What you have to do. What is needed is the full set of records, word for word, with no pictures.

Information supplied.
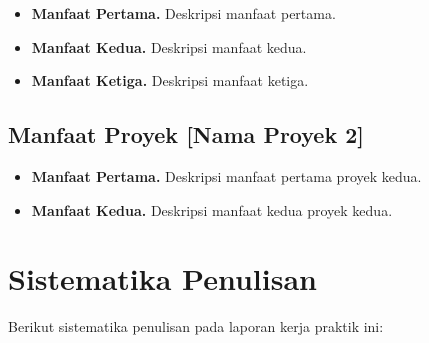 \begin{itemize}[leftmargin=*, itemsep=0pt]
  \item \textbf{Manfaat Pertama.} Deskripsi manfaat pertama.
  \item \textbf{Manfaat Kedua.} Deskripsi manfaat kedua.
  \item \textbf{Manfaat Ketiga.} Deskripsi manfaat ketiga.
\end{itemize}

\subsection{Manfaat Proyek [Nama Proyek 2]}

\begin{itemize}[leftmargin=*, itemsep=0pt]
  \item \textbf{Manfaat Pertama.} Deskripsi manfaat pertama proyek kedua.
  \item \textbf{Manfaat Kedua.} Deskripsi manfaat kedua proyek kedua.
\end{itemize}

\section{Sistematika Penulisan}

Berikut sistematika penulisan pada laporan kerja praktik ini:


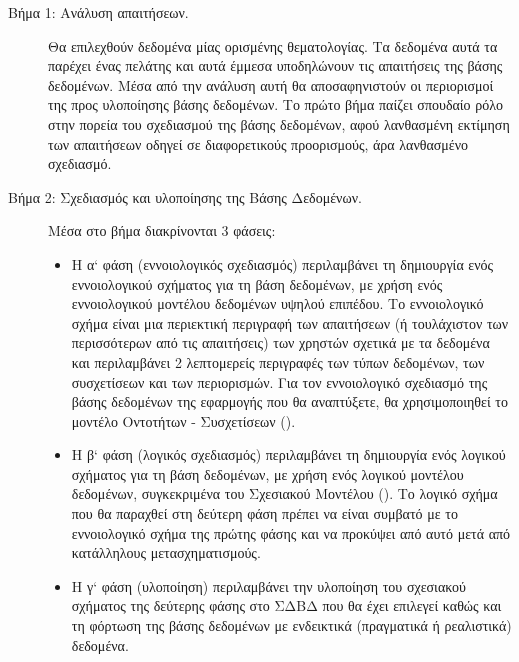 \documentclass{assignment}
\begin{document}
\begin{description}

  \item [Βήμα 1: Ανάλυση απαιτήσεων.]  Θα επιλεχθούν δεδομένα μίας ορισμένης θεματολογίας. Τα δεδομένα αυτά τα παρέχει ένας πελάτης και αυτά έμμεσα υποδηλώνουν τις απαιτήσεις της βάσης δεδομένων. Μέσα από την ανάλυση αυτή θα αποσαφηνιστούν οι περιορισμοί της προς υλοποίησης βάσης δεδομένων. Το πρώτο βήμα παίζει σπουδαίο ρόλο στην πορεία του σχεδιασμού της βάσης δεδομένων, αφού λανθασμένη εκτίμηση των απαιτήσεων οδηγεί σε διαφορετικούς προορισμούς, άρα λανθασμένο σχεδιασμό. 

  \item [Βήμα 2: Σχεδιασμός και υλοποίησης της Βάσης Δεδομένων.] Μέσα στο βήμα διακρίνονται 3 φάσεις:

  \begin{itemize}

    \item Η α` φάση (εννοιολογικός σχεδιασμός) περιλαμβάνει τη δημιουργία ενός εννοιολογικού σχήματος για τη βάση δεδομένων, με χρήση ενός εννοιολογικού μοντέλου δεδομένων υψηλού επιπέδου. Το εννοιολογικό σχήμα είναι μια περιεκτική περιγραφή των απαιτήσεων (ή τουλάχιστον των περισσότερων από τις απαιτήσεις) των χρηστών σχετικά με τα δεδομένα και περιλαμβάνει 2 λεπτομερείς περιγραφές των τύπων δεδομένων, των συσχετίσεων και των περιορισμών. Για τον εννοιολογικό σχεδιασμό της βάσης δεδομένων της εφαρμογής που θα αναπτύξετε, θα χρησιμοποιηθεί το μοντέλο Οντοτήτων - Συσχετίσεων ().

    \item Η β` φάση (λογικός σχεδιασμός) περιλαμβάνει τη δημιουργία ενός λογικού σχήματος για τη βάση δεδομένων, με χρήση ενός λογικού μοντέλου δεδομένων, συγκεκριμένα του Σχεσιακού Μοντέλου (). Το λογικό σχήμα που θα παραχθεί στη δεύτερη φάση πρέπει να είναι συμβατό με το εννοιολογικό σχήμα της πρώτης φάσης και να προκύψει από αυτό μετά από κατάλληλους μετασχηματισμούς.

    \item Η γ` φάση (υλοποίηση) περιλαμβάνει την υλοποίηση του σχεσιακού σχήματος της δεύτερης φάσης στο ΣΔΒΔ που θα έχει επιλεγεί καθώς και τη φόρτωση της βάσης δεδομένων με ενδεικτικά (πραγματικά ή ρεαλιστικά) δεδομένα.

  \end{itemize}

\end{description}
\end{document}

Answer area.
 \begin{itemize}[leftmargin=*, itemsep=0pt]
  \item \textbf{Manfaat Pertama.} Deskripsi manfaat pertama.
  \item \textbf{Manfaat Kedua.} Deskripsi manfaat kedua.
  \item \textbf{Manfaat Ketiga.} Deskripsi manfaat ketiga.
\end{itemize}

\subsection{Manfaat Proyek [Nama Proyek 2]}

\begin{itemize}[leftmargin=*, itemsep=0pt]
  \item \textbf{Manfaat Pertama.} Deskripsi manfaat pertama proyek kedua.
  \item \textbf{Manfaat Kedua.} Deskripsi manfaat kedua proyek kedua.
\end{itemize}

\section{Sistematika Penulisan}

Berikut sistematika penulisan pada laporan kerja praktik ini:


 \documentclass{assignment}
\begin{document}
\begin{description}

  \item [Βήμα 1: Ανάλυση απαιτήσεων.]  Θα επιλεχθούν δεδομένα μίας ορισμένης θεματολογίας. Τα δεδομένα αυτά τα παρέχει ένας πελάτης και αυτά έμμεσα υποδηλώνουν τις απαιτήσεις της βάσης δεδομένων. Μέσα από την ανάλυση αυτή θα αποσαφηνιστούν οι περιορισμοί της προς υλοποίησης βάσης δεδομένων. Το πρώτο βήμα παίζει σπουδαίο ρόλο στην πορεία του σχεδιασμού της βάσης δεδομένων, αφού λανθασμένη εκτίμηση των απαιτήσεων οδηγεί σε διαφορετικούς προορισμούς, άρα λανθασμένο σχεδιασμό. 

  \item [Βήμα 2: Σχεδιασμός και υλοποίησης της Βάσης Δεδομένων.] Μέσα στο βήμα διακρίνονται 3 φάσεις:

  \begin{itemize}

    \item Η α` φάση (εννοιολογικός σχεδιασμός) περιλαμβάνει τη δημιουργία ενός εννοιολογικού σχήματος για τη βάση δεδομένων, με χρήση ενός εννοιολογικού μοντέλου δεδομένων υψηλού επιπέδου. Το εννοιολογικό σχήμα είναι μια περιεκτική περιγραφή των απαιτήσεων (ή τουλάχιστον των περισσότερων από τις απαιτήσεις) των χρηστών σχετικά με τα δεδομένα και περιλαμβάνει 2 λεπτομερείς περιγραφές των τύπων δεδομένων, των συσχετίσεων και των περιορισμών. Για τον εννοιολογικό σχεδιασμό της βάσης δεδομένων της εφαρμογής που θα αναπτύξετε, θα χρησιμοποιηθεί το μοντέλο Οντοτήτων - Συσχετίσεων ().

    \item Η β` φάση (λογικός σχεδιασμός) περιλαμβάνει τη δημιουργία ενός λογικού σχήματος για τη βάση δεδομένων, με χρήση ενός λογικού μοντέλου δεδομένων, συγκεκριμένα του Σχεσιακού Μοντέλου (). Το λογικό σχήμα που θα παραχθεί στη δεύτερη φάση πρέπει να είναι συμβατό με το εννοιολογικό σχήμα της πρώτης φάσης και να προκύψει από αυτό μετά από κατάλληλους μετασχηματισμούς.

    \item Η γ` φάση (υλοποίηση) περιλαμβάνει την υλοποίηση του σχεσιακού σχήματος της δεύτερης φάσης στο ΣΔΒΔ που θα έχει επιλεγεί καθώς και τη φόρτωση της βάσης δεδομένων με ενδεικτικά (πραγματικά ή ρεαλιστικά) δεδομένα.

  \end{itemize}

\end{description}
\end{document}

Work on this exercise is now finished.